# Kettlepizza, advice/feedback



## CraigC

While searching for weber kettle grill accessories, my wife ran across this kit. KettlePizza - Turn Your Kettle Grill into a Kettle Pizza Oven. USA Made, Patent Pending

Does anyone have one? Any feed back?

Thanks in advance!

Craig


----------



## roadfix

Here's a huge thread on the Kettlepizza:

Kettle pizza oven - Topic


----------



## CraigC

Thanks roadfix! I placed my order today.

Craig


----------



## GLC

I gotta give them points for imagination and ingenuity. And I have found credible accounts of getting very high pizza oven type temperatures out of it, although it peeled the paint off the inside and charred the handles. If you don't achieve those temperatures, all you get out of it is the wood smoke effect. There's not enough head sink to make good use of the fuel needed. I don't think I'll be buying this one, but it does rekindle my desire for a wood-fired oven and a notion of how it might be made more fuel efficient. I think I'll get the big local recycler to hang onto some more propane tank ends. When they dispose of the tanks, the cut off the round ends. They're about 1/2-inch thick steel. I've so far used them for outdoor planters, set on large pipe sections. But I believe I might make a sort of kettle grill on steroids with the pizza stone and door option.


----------



## CraigC

Guess I'll be finding out for myself.

Craig


----------



## Chief Longwind Of The North

The best pizza I've made yet is on my Webber 22 inch kettle, with a solid bed of charcoals.  The secret to this is cooking with the lid on, with all vents fully open.  I used a cast iron pan to hold the pizza, with a little oil put in the pan before the crust.  It was a truly great pizza, with a thick, bread crust, lots of sauce and toppings, and that great fire/smoke cooked flavor.  The crust was cooked all the way through.  
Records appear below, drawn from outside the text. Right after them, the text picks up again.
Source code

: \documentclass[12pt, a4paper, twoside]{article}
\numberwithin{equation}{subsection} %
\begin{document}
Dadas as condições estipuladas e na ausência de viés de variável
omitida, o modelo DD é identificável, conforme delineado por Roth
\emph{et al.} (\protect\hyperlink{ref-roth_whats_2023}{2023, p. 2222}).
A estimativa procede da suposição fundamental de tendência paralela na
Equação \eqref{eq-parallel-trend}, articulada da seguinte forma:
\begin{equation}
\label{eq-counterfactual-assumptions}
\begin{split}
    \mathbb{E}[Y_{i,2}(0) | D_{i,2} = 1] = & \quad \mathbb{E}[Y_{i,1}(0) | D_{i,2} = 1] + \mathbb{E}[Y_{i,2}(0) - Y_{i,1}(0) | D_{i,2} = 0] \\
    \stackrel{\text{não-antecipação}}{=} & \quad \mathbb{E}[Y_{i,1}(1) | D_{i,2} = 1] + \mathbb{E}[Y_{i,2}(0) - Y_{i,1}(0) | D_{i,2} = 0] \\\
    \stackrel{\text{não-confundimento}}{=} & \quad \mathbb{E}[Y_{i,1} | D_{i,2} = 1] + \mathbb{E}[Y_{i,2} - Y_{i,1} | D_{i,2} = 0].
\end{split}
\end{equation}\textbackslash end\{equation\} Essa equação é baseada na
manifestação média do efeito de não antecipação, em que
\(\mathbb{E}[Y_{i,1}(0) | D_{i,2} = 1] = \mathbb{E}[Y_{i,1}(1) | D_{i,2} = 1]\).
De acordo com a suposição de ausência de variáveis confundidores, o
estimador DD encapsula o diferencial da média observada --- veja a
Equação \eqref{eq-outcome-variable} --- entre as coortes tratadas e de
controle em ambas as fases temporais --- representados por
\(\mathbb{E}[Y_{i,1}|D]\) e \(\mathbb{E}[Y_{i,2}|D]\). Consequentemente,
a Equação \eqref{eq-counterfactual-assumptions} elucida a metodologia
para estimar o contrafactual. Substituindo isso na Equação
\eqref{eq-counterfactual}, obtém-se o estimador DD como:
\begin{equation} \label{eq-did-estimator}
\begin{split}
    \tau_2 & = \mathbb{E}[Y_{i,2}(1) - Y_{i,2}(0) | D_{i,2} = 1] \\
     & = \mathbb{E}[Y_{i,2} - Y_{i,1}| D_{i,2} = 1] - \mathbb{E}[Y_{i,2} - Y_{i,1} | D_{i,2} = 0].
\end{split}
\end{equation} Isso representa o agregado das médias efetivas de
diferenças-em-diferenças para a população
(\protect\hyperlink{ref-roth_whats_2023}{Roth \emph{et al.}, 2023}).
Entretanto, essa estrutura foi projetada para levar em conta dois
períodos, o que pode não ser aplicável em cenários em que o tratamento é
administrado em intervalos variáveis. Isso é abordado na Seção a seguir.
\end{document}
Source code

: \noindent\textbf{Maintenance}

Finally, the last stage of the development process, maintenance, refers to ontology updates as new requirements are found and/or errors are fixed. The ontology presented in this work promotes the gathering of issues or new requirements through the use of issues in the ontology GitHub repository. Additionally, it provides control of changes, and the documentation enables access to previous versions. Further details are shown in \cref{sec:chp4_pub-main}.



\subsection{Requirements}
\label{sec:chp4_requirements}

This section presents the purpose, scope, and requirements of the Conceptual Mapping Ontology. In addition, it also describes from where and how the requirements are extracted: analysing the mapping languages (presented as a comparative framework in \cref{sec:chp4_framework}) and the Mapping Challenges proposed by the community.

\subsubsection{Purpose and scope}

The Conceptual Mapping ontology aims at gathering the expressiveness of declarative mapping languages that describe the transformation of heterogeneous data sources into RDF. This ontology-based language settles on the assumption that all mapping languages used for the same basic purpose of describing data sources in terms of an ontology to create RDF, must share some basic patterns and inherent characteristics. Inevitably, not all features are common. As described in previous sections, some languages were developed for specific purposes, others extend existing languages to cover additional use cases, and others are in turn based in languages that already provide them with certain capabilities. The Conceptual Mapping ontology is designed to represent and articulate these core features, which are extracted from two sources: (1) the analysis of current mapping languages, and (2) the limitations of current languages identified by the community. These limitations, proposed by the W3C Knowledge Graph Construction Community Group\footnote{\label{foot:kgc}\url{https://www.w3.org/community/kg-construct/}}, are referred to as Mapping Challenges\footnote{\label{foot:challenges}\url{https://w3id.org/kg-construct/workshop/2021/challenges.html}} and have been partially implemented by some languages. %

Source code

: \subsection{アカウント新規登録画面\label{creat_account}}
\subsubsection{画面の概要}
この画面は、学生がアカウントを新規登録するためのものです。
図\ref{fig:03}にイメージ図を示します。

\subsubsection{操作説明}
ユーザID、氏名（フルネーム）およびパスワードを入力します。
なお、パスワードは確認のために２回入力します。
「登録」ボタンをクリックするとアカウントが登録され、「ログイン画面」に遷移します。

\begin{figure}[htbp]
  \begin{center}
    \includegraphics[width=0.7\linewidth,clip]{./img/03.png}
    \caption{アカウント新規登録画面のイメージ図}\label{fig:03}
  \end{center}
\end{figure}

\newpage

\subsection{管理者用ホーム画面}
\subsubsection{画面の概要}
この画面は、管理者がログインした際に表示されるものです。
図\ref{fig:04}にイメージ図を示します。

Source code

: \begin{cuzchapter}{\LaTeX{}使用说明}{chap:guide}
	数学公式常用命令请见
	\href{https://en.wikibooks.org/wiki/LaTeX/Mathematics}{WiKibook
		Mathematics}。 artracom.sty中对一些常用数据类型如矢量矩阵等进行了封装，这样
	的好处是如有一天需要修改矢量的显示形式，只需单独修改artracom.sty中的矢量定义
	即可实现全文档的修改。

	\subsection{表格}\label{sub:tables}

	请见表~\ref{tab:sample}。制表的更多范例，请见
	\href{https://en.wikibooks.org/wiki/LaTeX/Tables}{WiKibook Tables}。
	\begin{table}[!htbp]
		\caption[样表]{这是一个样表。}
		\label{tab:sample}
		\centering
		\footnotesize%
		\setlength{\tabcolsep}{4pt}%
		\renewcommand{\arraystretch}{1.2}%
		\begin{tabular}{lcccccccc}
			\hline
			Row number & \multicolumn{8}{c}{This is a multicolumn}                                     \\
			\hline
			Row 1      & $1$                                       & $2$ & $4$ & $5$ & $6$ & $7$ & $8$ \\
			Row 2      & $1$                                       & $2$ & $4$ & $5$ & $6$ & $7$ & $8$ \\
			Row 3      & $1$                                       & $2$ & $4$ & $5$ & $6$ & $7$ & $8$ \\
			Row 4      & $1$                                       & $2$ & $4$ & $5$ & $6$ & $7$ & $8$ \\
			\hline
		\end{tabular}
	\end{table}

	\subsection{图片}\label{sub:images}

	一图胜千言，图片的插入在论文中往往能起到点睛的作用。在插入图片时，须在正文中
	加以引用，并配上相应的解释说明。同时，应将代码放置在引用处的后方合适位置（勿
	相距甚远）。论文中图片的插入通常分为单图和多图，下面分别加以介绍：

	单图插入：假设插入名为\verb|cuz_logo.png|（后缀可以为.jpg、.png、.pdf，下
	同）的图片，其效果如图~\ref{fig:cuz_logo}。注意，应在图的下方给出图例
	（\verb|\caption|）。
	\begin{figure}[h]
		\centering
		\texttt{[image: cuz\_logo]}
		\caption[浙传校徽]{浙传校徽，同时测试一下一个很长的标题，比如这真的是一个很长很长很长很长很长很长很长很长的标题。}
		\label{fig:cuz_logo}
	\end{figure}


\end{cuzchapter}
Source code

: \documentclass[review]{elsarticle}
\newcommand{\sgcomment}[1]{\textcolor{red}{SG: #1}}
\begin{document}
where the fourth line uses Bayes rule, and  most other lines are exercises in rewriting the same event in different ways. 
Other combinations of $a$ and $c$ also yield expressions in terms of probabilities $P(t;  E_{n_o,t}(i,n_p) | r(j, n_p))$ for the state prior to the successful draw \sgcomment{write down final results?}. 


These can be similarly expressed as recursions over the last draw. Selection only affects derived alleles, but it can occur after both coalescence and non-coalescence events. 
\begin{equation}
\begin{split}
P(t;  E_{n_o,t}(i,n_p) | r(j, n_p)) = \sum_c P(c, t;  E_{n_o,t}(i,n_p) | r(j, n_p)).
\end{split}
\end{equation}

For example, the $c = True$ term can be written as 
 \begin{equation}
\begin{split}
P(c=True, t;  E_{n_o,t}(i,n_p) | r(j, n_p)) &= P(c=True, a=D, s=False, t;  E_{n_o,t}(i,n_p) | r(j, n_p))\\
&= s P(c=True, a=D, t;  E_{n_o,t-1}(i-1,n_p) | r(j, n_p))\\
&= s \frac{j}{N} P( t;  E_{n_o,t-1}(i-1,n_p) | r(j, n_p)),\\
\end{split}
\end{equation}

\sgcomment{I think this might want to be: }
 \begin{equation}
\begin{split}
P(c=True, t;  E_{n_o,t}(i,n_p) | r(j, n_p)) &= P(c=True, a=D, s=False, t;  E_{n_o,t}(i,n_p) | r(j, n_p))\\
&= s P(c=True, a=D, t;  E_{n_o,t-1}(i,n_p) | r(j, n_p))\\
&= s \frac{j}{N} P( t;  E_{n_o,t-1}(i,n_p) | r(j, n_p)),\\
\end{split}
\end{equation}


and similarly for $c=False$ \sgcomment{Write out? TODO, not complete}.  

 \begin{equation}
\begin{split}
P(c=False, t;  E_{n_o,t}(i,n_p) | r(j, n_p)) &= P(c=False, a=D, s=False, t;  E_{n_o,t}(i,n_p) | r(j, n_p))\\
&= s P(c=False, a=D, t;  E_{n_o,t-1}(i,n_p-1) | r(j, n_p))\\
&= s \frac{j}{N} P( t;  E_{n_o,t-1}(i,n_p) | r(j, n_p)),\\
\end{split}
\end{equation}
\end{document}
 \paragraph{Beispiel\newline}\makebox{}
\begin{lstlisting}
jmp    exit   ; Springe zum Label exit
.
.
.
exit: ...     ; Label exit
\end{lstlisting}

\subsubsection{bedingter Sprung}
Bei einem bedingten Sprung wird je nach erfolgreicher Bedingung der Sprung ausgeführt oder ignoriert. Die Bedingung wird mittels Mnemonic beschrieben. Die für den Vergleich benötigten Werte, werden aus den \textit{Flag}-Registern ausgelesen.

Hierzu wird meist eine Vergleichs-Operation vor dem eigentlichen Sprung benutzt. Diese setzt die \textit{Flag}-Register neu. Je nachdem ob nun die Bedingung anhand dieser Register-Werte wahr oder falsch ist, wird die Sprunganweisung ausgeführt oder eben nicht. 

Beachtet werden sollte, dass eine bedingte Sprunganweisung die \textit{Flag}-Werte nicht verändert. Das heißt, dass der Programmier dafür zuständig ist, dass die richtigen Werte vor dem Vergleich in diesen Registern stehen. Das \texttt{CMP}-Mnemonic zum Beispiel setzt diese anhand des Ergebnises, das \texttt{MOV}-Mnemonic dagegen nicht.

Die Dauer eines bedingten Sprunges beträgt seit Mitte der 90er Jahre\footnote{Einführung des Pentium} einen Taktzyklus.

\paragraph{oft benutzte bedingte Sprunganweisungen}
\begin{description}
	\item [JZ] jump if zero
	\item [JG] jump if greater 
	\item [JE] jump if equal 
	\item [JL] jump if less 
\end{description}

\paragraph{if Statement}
Just make sure the charcoal is as hot as it will get, and two layers thick.

Don't purchase gimmicks.  Learn to build the fire properly to get the results you want from your kettle.

Seeeeeeeeya; Chief Longwind of the North


----------



## CraigC

Thank you for your insight but we've been making pizza for years on the grill successfully using hardwood lump charcoal and hickory/oak and a thin crust pre-cooked on the grill, then topped, then finished back on the grill over indirect heat. We also smoke various cuts of meats so I'm well versed in making a fire and controlling it to get the temps I want. 

Personally, unless I'm making a take-off of Pizza Hut's old Priazzos, not very fond of a thick bread crust.  Much prefer a thin as possible, crispy crust with just enough toppings. 

Reason I bought this is trying to get even more of a wood-fired oven thing going on with even hotter temps (i.e. quicker cooking times) and trying to avoid having to pre-cook the crusts, which this accessory supposedly does. On further investigation, I've also found you can do a double-stack method of cooking on the top part of the grill after you get your initial pizzas going. Looking forward to some wood-fired oven cooked bread now too.


----------



## Chief Longwind Of The North

CraigC said:


> Thank you for your insight but we've been making pizza for years on the grill successfully using hardwood lump charcoal and hickory/oak and a thin crust pre-cooked on the grill, then topped, then finished back on the grill over indirect heat. We also smoke various cuts of meats so I'm well versed in making a fire and controlling it to get the temps I want.
> 
> Personally, unless I'm making a take-off of Pizza Hut's old Priazzos, not very fond of a thick bread crust. Much prefer a thin as possible, crispy crust with just enough toppings.
> 
> Reason I bought this is trying to get even more of a wood-fired oven thing going on with even hotter temps (i.e. quicker cooking times) and trying to avoid having to pre-cook the crusts, which this accessory supposedly does. On further investigation, I've also found you can do a double-stack method of cooking on the top part of the grill after you get your initial pizzas going. Looking forward to some wood-fired oven cooked bread now too.


 
Sorry if I seemed condecending.  I didn't know your experience level with the Webber Kettle, or if you knew that there were different methods for building a fire in the Webber.  From your post, you are well experienced.  

I didn' have to pre-bake my curst when using the direct heat and a cast iron pan.  I put the crust in raw, sauced and with toppings, something I haven't been able to achieve in my house oven.  I was suprised at the time how great that pizza came out.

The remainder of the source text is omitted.